Both Buhk and Muecke praise the level of customisation in the system, with differing levels of force feedback available depending on the driver.
“One of the advantages of our system is that even by mapping switches I can change the ratio,” Huegle explains, “so the flexibility of the system is incredible.”
“It is astonishing what they are actually able to do,” adds Muecke. “When we say, we would like to have this or that a little bit different, you get it. They plug their laptop in and they programme it and all of a sudden, it really is different! Everything has been implemented, the response is there.”
The future
Huegle is clear that Schaeffler-Paravan’s involvement in the DTM has achieved its aims in improving awareness around the steer-by-wire technology and convincing potential users of its integrity.
“At the end, this technology will help to get the autonomous drive in a way that everybody trusts these cars,” he says. “There will be a time when nobody is thinking about [the safety of] an autonomous driving car.”

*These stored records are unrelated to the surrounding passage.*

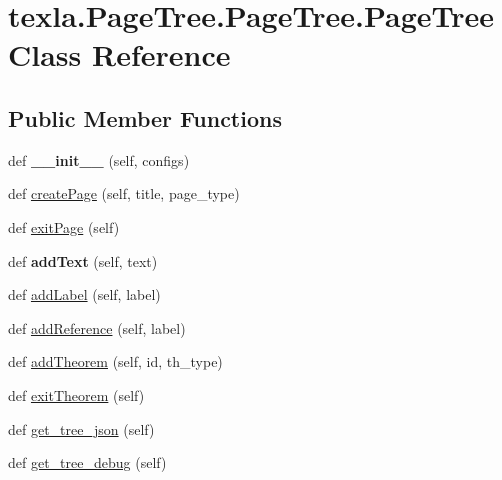 \hypertarget{classtexla_1_1PageTree_1_1PageTree_1_1PageTree}{}\section{texla.\+Page\+Tree.\+Page\+Tree.\+Page\+Tree Class Reference}
\label{classtexla_1_1PageTree_1_1PageTree_1_1PageTree}
\subsection*{Public Member Functions}
\begin{DoxyCompactItemize}
\item 
\hypertarget{classtexla_1_1PageTree_1_1PageTree_1_1PageTree_a163c567fb96bf817e560a5ceb37c9ccf}{}\label{classtexla_1_1PageTree_1_1PageTree_1_1PageTree_a163c567fb96bf817e560a5ceb37c9ccf} 
def {\bfseries \+\_\+\+\_\+init\+\_\+\+\_\+} (self, configs)
\item 
def \hyperlink{classtexla_1_1PageTree_1_1PageTree_1_1PageTree_a9df0c1cd2ebc4c0e0af693c49c084324}{create\+Page} (self, title, page\+\_\+type)
\item 
def \hyperlink{classtexla_1_1PageTree_1_1PageTree_1_1PageTree_adfd53d92c57eefb5d956cc1c3e646373}{exit\+Page} (self)
\item 
\hypertarget{classtexla_1_1PageTree_1_1PageTree_1_1PageTree_a1d56ecdff92229338afad2c7397c8010}{}\label{classtexla_1_1PageTree_1_1PageTree_1_1PageTree_a1d56ecdff92229338afad2c7397c8010} 
def {\bfseries add\+Text} (self, text)
\item 
def \hyperlink{classtexla_1_1PageTree_1_1PageTree_1_1PageTree_a7b0b920255477e1c0cf155147ded847a}{add\+Label} (self, label)
\item 
def \hyperlink{classtexla_1_1PageTree_1_1PageTree_1_1PageTree_ac5f3e4e6283924a193a513b2d9289c27}{add\+Reference} (self, label)
\item 
def \hyperlink{classtexla_1_1PageTree_1_1PageTree_1_1PageTree_ab34f6b054c920675e93f6e29694d54bf}{add\+Theorem} (self, id, th\+\_\+type)
\item 
def \hyperlink{classtexla_1_1PageTree_1_1PageTree_1_1PageTree_a6f720d497af55d8ccdeadb779d6a61bc}{exit\+Theorem} (self)
\item 
def \hyperlink{classtexla_1_1PageTree_1_1PageTree_1_1PageTree_aa01020f0c674d653538d819e6f1ca231}{get\+\_\+tree\+\_\+json} (self)
\item 
def \hyperlink{classtexla_1_1PageTree_1_1PageTree_1_1PageTree_ab6d7f8cb1defc5738cac8da13de74809}{get\+\_\+tree\+\_\+debug} (self)

\end{DoxyCompactItemize}
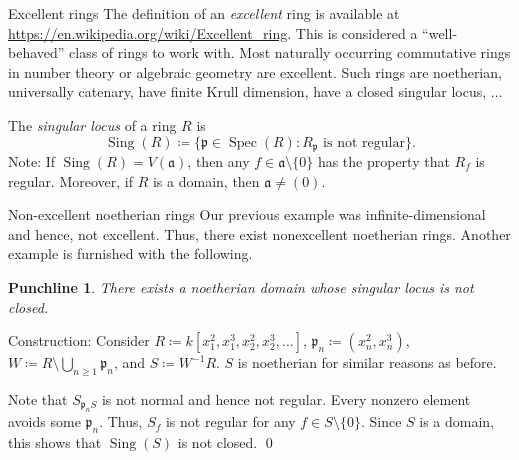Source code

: \documentclass{beamer}
\newtheorem{punchline}[theorem]{Punchline}
\DeclareMathOperator{\Sing}{Sing}
\DeclareMathOperator{\Spec}{Spec}
\begin{document}
	\begin{frame}{Excellent rings}
		The definition of an \emph{excellent} ring is available at \url{https://en.wikipedia.org/wiki/Excellent_ring}. \pause This is considered a ``well-behaved'' class of rings to work with. \pause Most naturally occurring commutative rings in number theory or algebraic geometry are excellent. \pause Such rings are noetherian, \pause universally catenary, \pause have finite Krull dimension, \pause have a closed singular locus, ... \pause

		The \emph{singular locus} of a ring $R$ is 
		\begin{equation*} 
			\Sing(R) \coloneqq \{\mathfrak{p} \in \Spec(R) : R_{\mathfrak{p}} \text{ is not regular}\}.
		\end{equation*} \pause
		Note: If $\Sing(R) = V(\mathfrak{a})$, then any $f \in \mathfrak{a} \setminus \{0\}$ has the property that $R_{f}$ is regular. \pause \newline
		Moreover, if $R$ is a domain, then $\mathfrak{a} \neq (0)$.
	\end{frame}
	\begin{frame}{Non-excellent noetherian rings}
		Our previous example was infinite-dimensional and hence, not excellent. \pause Thus, there exist nonexcellent noetherian rings. \pause Another example is furnished with the following.
		\begin{punchline}
			There exists a noetherian domain whose singular locus is not closed.
		\end{punchline} \pause
		Construction: Consider $R \coloneqq k[x_{1}^{2}, x_{1}^{3}, x_{2}^{2}, x_{2}^{3}, \ldots]$, \pause $\mathfrak{p}_{n} \coloneqq (x_{n}^{2}, x_{n}^{3})$, \pause $W \coloneqq R \setminus \bigcup_{n \ge 1} \mathfrak{p}_{n}$, \pause and $S \coloneqq W^{-1} R$. \pause $S$ is noetherian for similar reasons as before. \pause

		Note that $S_{\mathfrak{p}_{n} S}$ is not normal and hence not regular. \pause Every nonzero element avoids some $\mathfrak{p}_{n}$. \pause Thus, $S_{f}$ is not regular for any $f \in S \setminus \{0\}$. \pause Since $S$ is a domain, this shows that $\Sing(S)$ is not closed. \qed
	\end{frame}
\end{document}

Arnold agrees: “The racing programme has absolutely achieved its goals, without which we would never have achieved credibility. The findings are very important for our development process. The advantages are already obvious.”
Hubert Huegle says the motorsport programme has achieved its goals in convincing potential users of its integrity
Photo by: Gruppe C GmbH
Muecke is chief among those who have been totally convinced of this and is excited by the project’s “enormous” potential for road use.
“There will be so many possibilities for the automation of driving in the future that we really have to say we are working on a part of history,” he says. “This is the automotive future. In the long term, I believe that from this development things will emerge that will mean safety for normal drivers out there on the road. What better place could there be to develop and to test such a system than in racing? What is working here, will work on any normal road.”
Steer-by-wire is set to be in all DTM Electric cars when that concept, led by Schaeffler, becomes reality in 2024. But it’s in rallying – where the technology is being developed by Armin Schwarz, with its next outing planned for October’s Three Cities Rally in lower Bavaria – that its latent potential for motorsport most excites Huegle.
“From my point of view the rally business is even more interesting,” he says. “The potential of a steer-by-wire in rally is even bigger because I can filter out all of these big bumps where nobody needs all the pain on their arms or their joints. It’s not necessary because our system can take all these big loads and give him just the feedback he needs.”
It’s clear that we will be hearing much more about Schaeffler-Paravan’s steer-by-wire system in the coming years. And, in the not too distant future, it might perhaps come as standard in your daily driver…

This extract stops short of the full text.